• _MATERIAL SUPPLIED_

################

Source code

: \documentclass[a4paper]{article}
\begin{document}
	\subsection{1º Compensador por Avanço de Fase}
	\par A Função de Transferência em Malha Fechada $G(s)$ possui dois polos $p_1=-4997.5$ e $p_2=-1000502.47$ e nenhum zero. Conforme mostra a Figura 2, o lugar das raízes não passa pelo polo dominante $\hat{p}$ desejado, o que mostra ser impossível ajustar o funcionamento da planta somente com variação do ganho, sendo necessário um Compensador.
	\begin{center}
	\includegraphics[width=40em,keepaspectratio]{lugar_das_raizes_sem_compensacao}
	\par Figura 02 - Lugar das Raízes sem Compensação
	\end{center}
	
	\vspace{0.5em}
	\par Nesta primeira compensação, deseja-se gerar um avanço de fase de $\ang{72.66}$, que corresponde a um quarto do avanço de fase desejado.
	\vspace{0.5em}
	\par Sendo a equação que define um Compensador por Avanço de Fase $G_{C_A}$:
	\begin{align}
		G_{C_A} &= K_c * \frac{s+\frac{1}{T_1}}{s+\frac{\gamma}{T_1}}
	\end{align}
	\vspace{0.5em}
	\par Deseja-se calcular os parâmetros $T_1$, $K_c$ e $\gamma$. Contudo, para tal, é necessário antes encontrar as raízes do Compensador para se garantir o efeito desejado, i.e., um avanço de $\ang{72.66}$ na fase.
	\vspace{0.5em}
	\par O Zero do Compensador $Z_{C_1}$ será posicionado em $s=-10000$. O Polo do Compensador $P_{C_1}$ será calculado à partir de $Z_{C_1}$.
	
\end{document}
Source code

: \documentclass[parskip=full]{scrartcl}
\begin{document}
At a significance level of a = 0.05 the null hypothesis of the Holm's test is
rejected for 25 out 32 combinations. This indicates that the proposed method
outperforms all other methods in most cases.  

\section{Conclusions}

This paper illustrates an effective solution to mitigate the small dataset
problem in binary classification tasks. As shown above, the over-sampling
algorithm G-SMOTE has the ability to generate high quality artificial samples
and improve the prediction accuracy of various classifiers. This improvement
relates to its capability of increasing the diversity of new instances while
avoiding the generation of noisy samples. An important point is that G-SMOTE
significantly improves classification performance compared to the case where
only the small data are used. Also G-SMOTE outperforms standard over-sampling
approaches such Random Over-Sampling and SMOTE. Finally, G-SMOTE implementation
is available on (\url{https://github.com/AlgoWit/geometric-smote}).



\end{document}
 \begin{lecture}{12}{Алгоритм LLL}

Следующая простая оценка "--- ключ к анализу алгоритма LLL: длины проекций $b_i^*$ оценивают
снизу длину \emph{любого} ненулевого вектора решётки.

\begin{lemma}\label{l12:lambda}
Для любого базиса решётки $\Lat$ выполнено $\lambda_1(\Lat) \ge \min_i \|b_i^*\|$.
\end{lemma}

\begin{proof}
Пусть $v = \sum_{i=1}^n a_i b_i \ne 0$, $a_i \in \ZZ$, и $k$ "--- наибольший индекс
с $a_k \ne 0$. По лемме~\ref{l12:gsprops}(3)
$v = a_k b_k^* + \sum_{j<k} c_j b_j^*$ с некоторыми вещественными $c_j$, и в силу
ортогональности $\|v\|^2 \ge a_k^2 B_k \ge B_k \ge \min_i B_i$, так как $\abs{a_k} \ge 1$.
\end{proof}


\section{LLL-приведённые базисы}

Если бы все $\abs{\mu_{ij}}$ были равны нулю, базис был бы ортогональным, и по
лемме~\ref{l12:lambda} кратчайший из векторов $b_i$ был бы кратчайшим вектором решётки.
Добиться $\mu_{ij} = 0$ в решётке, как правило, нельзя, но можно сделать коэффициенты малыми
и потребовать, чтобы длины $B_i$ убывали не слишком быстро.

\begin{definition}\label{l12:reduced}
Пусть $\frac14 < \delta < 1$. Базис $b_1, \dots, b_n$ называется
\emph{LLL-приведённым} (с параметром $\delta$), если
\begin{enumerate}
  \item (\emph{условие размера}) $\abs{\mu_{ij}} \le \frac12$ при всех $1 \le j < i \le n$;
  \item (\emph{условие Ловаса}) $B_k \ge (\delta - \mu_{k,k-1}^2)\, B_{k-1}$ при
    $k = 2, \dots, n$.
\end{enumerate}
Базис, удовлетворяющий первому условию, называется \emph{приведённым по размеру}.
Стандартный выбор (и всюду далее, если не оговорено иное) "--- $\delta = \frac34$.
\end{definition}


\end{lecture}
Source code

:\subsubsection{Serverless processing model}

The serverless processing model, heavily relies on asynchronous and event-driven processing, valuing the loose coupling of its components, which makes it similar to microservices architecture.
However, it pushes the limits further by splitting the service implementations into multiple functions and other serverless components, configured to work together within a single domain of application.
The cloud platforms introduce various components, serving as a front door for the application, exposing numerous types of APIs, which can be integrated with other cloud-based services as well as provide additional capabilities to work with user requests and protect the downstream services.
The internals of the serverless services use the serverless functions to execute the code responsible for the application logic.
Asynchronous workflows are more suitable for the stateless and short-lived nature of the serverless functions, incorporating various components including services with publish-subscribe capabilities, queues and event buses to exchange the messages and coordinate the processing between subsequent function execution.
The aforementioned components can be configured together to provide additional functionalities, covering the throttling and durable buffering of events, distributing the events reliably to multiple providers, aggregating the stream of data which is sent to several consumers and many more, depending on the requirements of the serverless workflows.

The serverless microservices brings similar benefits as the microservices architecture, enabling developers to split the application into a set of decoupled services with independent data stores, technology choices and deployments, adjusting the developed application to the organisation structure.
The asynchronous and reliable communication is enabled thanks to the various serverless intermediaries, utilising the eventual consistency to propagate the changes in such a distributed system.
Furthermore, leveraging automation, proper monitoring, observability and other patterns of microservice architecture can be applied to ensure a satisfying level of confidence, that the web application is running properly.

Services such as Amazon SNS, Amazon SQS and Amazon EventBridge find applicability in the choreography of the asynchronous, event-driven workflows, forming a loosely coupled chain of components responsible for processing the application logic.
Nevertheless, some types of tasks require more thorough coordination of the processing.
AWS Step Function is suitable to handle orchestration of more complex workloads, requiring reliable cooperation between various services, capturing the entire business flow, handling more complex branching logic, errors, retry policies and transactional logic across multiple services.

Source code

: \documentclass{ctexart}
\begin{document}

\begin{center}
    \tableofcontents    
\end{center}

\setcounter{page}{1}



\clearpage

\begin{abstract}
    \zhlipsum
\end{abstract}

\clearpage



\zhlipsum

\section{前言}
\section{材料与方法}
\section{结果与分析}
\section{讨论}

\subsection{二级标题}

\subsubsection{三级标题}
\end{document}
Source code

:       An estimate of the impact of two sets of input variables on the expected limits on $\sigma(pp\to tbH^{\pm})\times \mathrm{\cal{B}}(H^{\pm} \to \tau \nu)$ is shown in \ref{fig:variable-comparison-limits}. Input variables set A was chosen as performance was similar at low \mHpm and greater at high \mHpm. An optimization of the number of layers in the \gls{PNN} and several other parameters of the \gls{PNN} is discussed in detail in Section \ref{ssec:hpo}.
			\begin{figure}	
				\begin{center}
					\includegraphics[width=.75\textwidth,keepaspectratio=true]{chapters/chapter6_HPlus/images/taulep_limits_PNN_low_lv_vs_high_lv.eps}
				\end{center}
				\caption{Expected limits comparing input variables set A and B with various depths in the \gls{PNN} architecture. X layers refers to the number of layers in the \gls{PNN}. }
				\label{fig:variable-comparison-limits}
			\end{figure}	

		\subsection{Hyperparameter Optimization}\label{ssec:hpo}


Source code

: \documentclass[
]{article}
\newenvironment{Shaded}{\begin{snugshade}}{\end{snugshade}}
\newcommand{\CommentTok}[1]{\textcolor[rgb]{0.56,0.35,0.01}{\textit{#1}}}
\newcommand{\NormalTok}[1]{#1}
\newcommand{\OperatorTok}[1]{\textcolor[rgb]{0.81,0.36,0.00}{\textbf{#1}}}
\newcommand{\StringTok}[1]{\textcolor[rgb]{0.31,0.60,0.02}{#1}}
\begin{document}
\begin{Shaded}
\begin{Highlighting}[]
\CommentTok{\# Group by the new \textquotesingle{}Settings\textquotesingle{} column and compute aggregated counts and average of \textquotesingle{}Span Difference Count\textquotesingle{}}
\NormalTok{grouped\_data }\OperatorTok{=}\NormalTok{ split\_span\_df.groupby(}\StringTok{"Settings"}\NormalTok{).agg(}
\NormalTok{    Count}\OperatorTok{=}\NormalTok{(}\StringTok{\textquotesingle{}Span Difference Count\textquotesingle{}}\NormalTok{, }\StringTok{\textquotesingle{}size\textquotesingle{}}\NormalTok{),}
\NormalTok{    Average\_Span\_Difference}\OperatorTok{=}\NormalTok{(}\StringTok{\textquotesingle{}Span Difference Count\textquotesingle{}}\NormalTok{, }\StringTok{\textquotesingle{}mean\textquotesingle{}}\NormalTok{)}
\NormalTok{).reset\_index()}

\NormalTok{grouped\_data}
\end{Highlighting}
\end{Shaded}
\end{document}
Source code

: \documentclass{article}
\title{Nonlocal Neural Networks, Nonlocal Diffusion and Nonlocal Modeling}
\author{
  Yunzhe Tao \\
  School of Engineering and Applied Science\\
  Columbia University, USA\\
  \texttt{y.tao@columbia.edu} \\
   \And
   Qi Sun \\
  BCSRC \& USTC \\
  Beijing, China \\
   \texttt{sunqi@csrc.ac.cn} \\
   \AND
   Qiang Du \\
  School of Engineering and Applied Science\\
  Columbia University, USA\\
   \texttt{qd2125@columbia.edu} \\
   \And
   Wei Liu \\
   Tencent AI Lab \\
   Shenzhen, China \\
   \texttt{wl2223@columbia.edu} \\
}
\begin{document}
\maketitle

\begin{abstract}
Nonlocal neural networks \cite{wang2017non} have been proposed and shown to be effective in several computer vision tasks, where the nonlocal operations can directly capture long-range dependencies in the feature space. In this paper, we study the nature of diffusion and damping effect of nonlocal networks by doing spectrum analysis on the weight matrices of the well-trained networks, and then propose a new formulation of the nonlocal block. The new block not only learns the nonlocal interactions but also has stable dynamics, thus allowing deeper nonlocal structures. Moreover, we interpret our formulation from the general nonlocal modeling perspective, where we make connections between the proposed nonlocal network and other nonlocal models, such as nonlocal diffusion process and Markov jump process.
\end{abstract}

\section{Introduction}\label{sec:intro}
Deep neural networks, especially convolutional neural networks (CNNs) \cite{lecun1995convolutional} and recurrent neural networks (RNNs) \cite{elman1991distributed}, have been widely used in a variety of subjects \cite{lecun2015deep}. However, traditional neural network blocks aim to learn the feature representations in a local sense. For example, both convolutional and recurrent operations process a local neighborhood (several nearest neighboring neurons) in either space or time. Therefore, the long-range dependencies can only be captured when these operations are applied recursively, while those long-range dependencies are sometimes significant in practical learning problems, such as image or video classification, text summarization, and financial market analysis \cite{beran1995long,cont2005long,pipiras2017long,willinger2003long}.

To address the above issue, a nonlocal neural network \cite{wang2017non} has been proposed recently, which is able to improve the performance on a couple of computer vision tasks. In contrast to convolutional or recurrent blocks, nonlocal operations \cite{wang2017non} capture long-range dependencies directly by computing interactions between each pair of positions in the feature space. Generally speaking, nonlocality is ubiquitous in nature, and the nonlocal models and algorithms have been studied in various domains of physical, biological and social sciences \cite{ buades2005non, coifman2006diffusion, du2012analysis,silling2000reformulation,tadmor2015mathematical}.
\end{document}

################

• _ACTIVITY_
Whenever the string "длины" shows up in a line above, copy that line.

• _SOLUTION FOR THIS EXERCISE_
Следующая простая оценка "--- ключ к анализу алгоритма LLL: длины проекций $b_i^*$ оценивают
и потребовать, чтобы длины $B_i$ убывали не слишком быстро.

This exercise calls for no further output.